The above description is in most ways obvious. My dwelling on it is just a quirk of my temperament. Another quirk, though, is my growing obsession with (and fear of?) the above description happening... out of order. That is, I find myself envisioning—and growing anxious and terrified of—a time when the wind rises and, instead of the whole of the trees being blown in the direction of the wind, united as one, that each individual leaf on each branch of each tree shudders on its own, each unlike any of the others—until the wind subsides, and the long-range correlation of the system returns: the limbs join in collective bending, and then the trees themselves "blow" together as one in the direction of the wind, finally coming to rest thereafter.
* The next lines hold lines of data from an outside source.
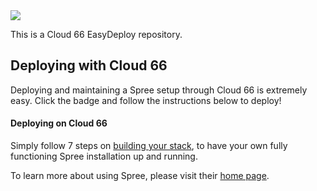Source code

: <a href="http://blog.cloud66.com/post/62900887610/introducing-cloud-66-easydeploy">
<img src="https://raw.github.com/cloud66-samples/spree-store/master/doc/easy-deploy.png"/>
</a>

This is a Cloud 66 EasyDeploy repository.

## Deploying with Cloud 66
Deploying and maintaining a Spree setup through Cloud 66 is extremely easy. 
Click the badge and follow the instructions below to deploy!

#### Deploying on Cloud 66
Simply follow 7 steps on [building your stack](https://www.cloud66.com/help/first_stack), to have your own fully functioning Spree installation up and running. 

To learn more about using Spree, please visit their [home page](http://spreecommerce.com/).
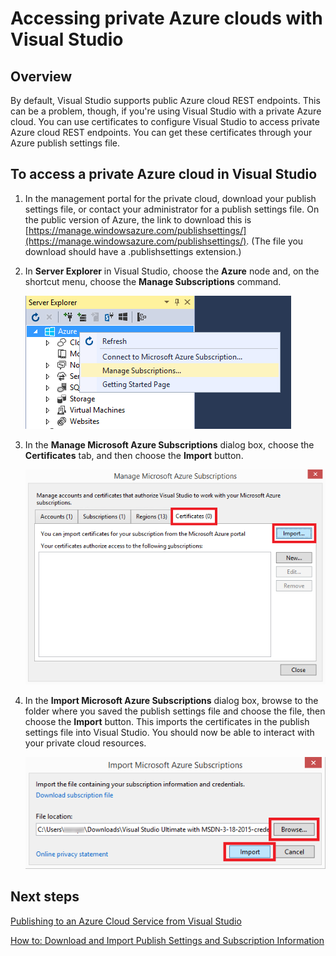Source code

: <properties 
   pageTitle="Accessing private Azure clouds with Visual Studio | Microsoft Azure"
   description="Learn how to access private cloud resources by using Visual Studio."
   services="visual-studio-online"
   documentationCenter="na"
   authors="TomArcher"
   manager="douge"
   editor="" />

<tags 
   ms.service="multiple"
   ms.devlang="dotnet"
   ms.topic="article"
   ms.tgt_pltfrm="na"
   ms.workload="multiple"
   ms.date="12/17/2015"
   ms.author="tarcher" />

# Accessing private Azure clouds with Visual Studio
## Overview
By default, Visual Studio supports public Azure cloud REST endpoints. This can be a problem, though, if you're using Visual Studio with a private Azure cloud. You can use certificates to configure Visual Studio to access private Azure cloud REST endpoints. You can get these certificates through your Azure publish settings file.

## To access a private Azure cloud in Visual Studio
1. In the management portal for the private cloud, download your publish settings file, or contact your administrator for a publish settings file. On the public version of Azure, the link to download this is [https://manage.windowsazure.com/publishsettings/](https://manage.windowsazure.com/publishsettings/). (The file you download should have a .publishsettings extension.)

2. In **Server Explorer** in Visual Studio, choose the **Azure** node and, on the shortcut menu, choose the **Manage Subscriptions** command.

    ![Manage subscriptions command](./media/vs-azure-tools-access-private-azure-clouds-with-visual-studio/IC790778.png)

3. In the **Manage Microsoft Azure Subscriptions** dialog box, choose the **Certificates** tab, and then choose the **Import** button.

    ![Importing Azure certificates](./media/vs-azure-tools-access-private-azure-clouds-with-visual-studio/IC790779.png)

4. In the **Import Microsoft Azure Subscriptions** dialog box, browse to the folder where you saved the publish settings file and choose the file, then choose the **Import** button. This imports the certificates in the publish settings file into Visual Studio. You should now be able to interact with your private cloud resources.

    ![Importing publish settings](./media/vs-azure-tools-access-private-azure-clouds-with-visual-studio/IC790780.png)


## Next steps
[Publishing to an Azure Cloud Service from Visual Studio](https://msdn.microsoft.com/library/azure/ee460772.aspx)

[How to: Download and Import Publish Settings and Subscription Information](https://msdn.microsoft.com/library/dn385850(v=nav.70).aspx)


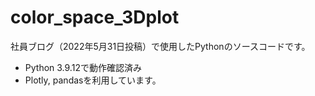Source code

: # color_space_3Dplot
社員ブログ（2022年5月31日投稿）で使用したPythonのソースコードです。

- Python 3.9.12で動作確認済み
- Plotly, pandasを利用しています。
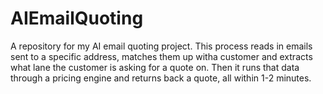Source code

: # AIEmailQuoting
A repository for my AI email quoting project. This process reads in emails sent to a specific address, matches them up witha  customer and extracts what lane the customer is asking for a quote on. Then it runs that data through a pricing engine and returns back a quote, all within 1-2 minutes.
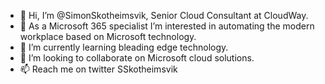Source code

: - 👋 Hi, I’m @SimonSkotheimsvik, Senior Cloud Consultant at CloudWay.
- 👀 As a Microsoft 365 specialist I’m interested in automating the modern workplace based on Microsoft technology.
- 🌱 I’m currently learning bleading edge technology.
- 💞️ I’m looking to collaborate on Microsoft cloud solutions.
- 📫 Reach me on twitter SSkotheimsvik

<!---
SimonSkotheimsvik/SimonSkotheimsvik is a ✨ special ✨ repository because its `README.md` (this file) appears on your GitHub profile.
You can click the Preview link to take a look at your changes.
--->
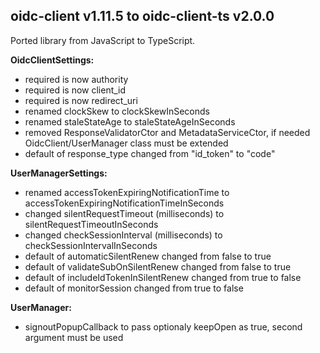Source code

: 
## oidc-client v1.11.5 to oidc-client-ts v2.0.0

Ported library from JavaScript to TypeScript.

**OidcClientSettings:**
- required is now authority
- required is now client_id
- required is now redirect_uri
- renamed clockSkew to clockSkewInSeconds
- renamed staleStateAge to staleStateAgeInSeconds
- removed ResponseValidatorCtor and MetadataServiceCtor, if needed OidcClient/UserManager class must be extended
- default of response_type changed from "id_token" to "code"

**UserManagerSettings:**
- renamed accessTokenExpiringNotificationTime to accessTokenExpiringNotificationTimeInSeconds
- changed silentRequestTimeout (milliseconds) to silentRequestTimeoutInSeconds
- changed checkSessionInterval (milliseconds) to checkSessionIntervalInSeconds
- default of automaticSilentRenew changed from false to true
- default of validateSubOnSilentRenew changed from false to true
- default of includeIdTokenInSilentRenew changed from true to false
- default of monitorSession changed from true to false

**UserManager:**
- signoutPopupCallback to pass optionaly keepOpen as true, second argument must be used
The vision of the wind stochastically scattering the behavior of the leaves in a way that is so dissonant with the common nature of the wind is terrifying. And what is even more terrifying is such a queer event reorganizing thereafter into an emergent order that should be impossible. Not only that, but it gives the impression, being usually the initial result of a gust of wind, that the tree itself is the one forcing the windblown-like emergent state. 

I should think that the only thing more frightening would be the rows of flowers in one's yard suddenly bursting into song...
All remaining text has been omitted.